[[ Data provided, beginning ]]

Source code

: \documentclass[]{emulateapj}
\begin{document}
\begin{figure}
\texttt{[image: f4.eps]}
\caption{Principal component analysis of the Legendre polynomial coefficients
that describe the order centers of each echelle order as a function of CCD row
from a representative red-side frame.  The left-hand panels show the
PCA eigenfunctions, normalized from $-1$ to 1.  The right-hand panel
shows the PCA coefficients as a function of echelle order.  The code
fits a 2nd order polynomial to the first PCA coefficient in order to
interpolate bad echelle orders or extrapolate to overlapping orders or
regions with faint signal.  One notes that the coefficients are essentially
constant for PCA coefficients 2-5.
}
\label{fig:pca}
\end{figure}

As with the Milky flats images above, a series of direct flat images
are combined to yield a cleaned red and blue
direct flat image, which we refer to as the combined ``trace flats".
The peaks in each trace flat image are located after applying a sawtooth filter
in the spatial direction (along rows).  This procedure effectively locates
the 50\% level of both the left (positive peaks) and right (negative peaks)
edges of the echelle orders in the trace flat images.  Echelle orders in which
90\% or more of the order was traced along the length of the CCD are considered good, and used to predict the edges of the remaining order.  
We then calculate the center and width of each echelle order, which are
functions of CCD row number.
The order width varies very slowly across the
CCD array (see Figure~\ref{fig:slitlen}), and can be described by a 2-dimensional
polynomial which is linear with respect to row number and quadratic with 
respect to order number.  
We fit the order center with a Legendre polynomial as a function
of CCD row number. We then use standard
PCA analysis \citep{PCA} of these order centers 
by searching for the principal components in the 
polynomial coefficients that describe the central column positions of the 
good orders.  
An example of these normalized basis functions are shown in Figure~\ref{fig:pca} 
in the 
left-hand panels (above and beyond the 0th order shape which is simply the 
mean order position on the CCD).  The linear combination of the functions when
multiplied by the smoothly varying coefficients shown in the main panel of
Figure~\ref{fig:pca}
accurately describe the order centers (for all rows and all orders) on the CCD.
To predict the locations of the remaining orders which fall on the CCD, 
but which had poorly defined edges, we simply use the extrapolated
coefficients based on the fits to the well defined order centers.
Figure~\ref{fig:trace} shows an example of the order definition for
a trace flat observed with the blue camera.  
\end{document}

[[ Data provided, end ]]

Your task:
Give back, exactly as written, the stretch from the line with "constant for PCA coefficients 2-5." through the line with "in the spatial", and no other lines from the records above.

Solution for this task:
constant for PCA coefficients 2-5.
}
\label{fig:pca}
\end{figure}

As with the Milky flats images above, a series of direct flat images
are combined to yield a cleaned red and blue
direct flat image, which we refer to as the combined ``trace flats".
The peaks in each trace flat image are located after applying a sawtooth filter
in the spatial direction (along rows).  This procedure effectively locates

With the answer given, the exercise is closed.